Dalam penerimaan mahasiswa baru di PT, setiap program studi punya eksklusivitas tertentu.
Fakultas kedokteran: eksklusif?
Mungkinkah calon mahasiswa atau orangtua mahasiswa memberikan uang ratusan juta rupiah agar masuk dan diterima di program studi (prodi), katakanlah, sastra Jawa atau filsafat, atau di fakultas keguruan dan ilmu pendidikan, fakultas ekonomi, hukum atau sosial-politik atau komunikasi? Bagaimana dengan prodi keteknikan, DKV, farmasi, pertanian, peternakan, atau teknik industri atau informatika?
Jawaban terhadap pertanyaan soal preferensi prodi tersebut adalah ”mungkin”, dan tingkatan ”kemungkinan” tersebut akan menunjukkan tingkatan ”keanehan” yang mungkin ada di masyarakat. Dalam konteks ini, tingkat atau kadar eksklusivitas prodi menentukan.
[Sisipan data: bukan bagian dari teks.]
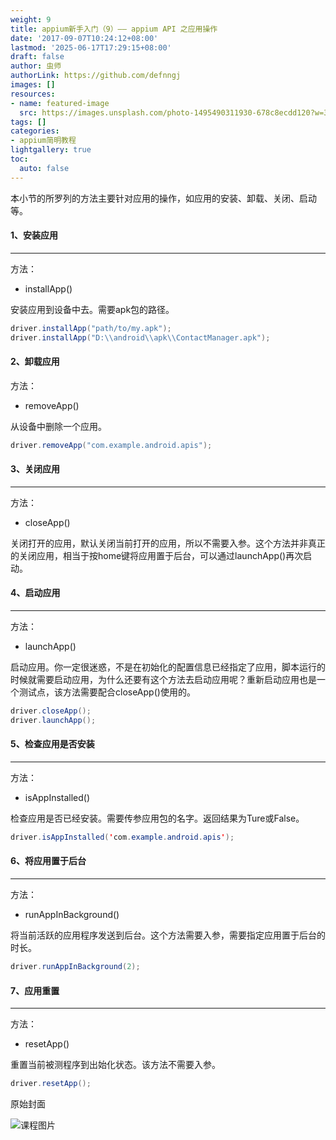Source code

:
 ```yaml
---
weight: 9
title: appium新手入门（9）—— appium API 之应用操作
date: '2017-09-07T10:24:12+08:00'
lastmod: '2025-06-17T17:29:15+08:00'
draft: false
author: 虫师
authorLink: https://github.com/defnngj
images: []
resources:
- name: featured-image
  src: https://images.unsplash.com/photo-1495490311930-678c8ecdd120?w=300
tags: []
categories:
- appium简明教程
lightgallery: true
toc:
  auto: false
---
```




本小节的所罗列的方法主要针对应用的操作，如应用的安装、卸载、关闭、启动等。

#### 1、安装应用
---
方法：

* installApp()

安装应用到设备中去。需要apk包的路径。

```java
driver.installApp("path/to/my.apk");
driver.installApp("D:\\android\\apk\\ContactManager.apk");
```
#### 2、卸载应用
方法：

* removeApp()

从设备中删除一个应用。
```java
driver.removeApp("com.example.android.apis");
```

#### 3、关闭应用
---
方法：

* closeApp()

关闭打开的应用，默认关闭当前打开的应用，所以不需要入参。这个方法并非真正的关闭应用，相当于按home键将应用置于后台，可以通过launchApp()再次启动。

#### 4、启动应用
---
方法：

* launchApp()

启动应用。你一定很迷惑，不是在初始化的配置信息已经指定了应用，脚本运行的时候就需要启动应用，为什么还要有这个方法去启动应用呢？重新启动应用也是一个测试点，该方法需要配合closeApp()使用的。
```java
driver.closeApp();
driver.launchApp();
```

#### 5、检查应用是否安装
---
方法：

* isAppInstalled()

检查应用是否已经安装。需要传参应用包的名字。返回结果为Ture或False。
```java
driver.isAppInstalled('com.example.android.apis');
```

#### 6、将应用置于后台
---
方法：

* runAppInBackground()

将当前活跃的应用程序发送到后台。这个方法需要入参，需要指定应用置于后台的时长。

```java
driver.runAppInBackground(2);
```

#### 7、应用重置
---
方法：

* resetApp()

重置当前被测程序到出始化状态。该方法不需要入参。
```java
driver.resetApp();
```




原始封面

![课程图片](https://images.unsplash.com/photo-1495490311930-678c8ecdd120?w=300)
Derajat eksklusivitas, yang bernuansa terbatas atau elitis ini, berhubungan dengan aspek kebijakan, perseptual, dan obyektif. Dari sisi kebijakan adalah adanya regulasi dan institusi yang mendorong atau menjaga agar prodi tertentu bersifat eksklusif, seakan-akan produk berlabel limited edition. Intinya tidak setiap orang mampu dan bisa menjadi bagian dari prodi tersebut.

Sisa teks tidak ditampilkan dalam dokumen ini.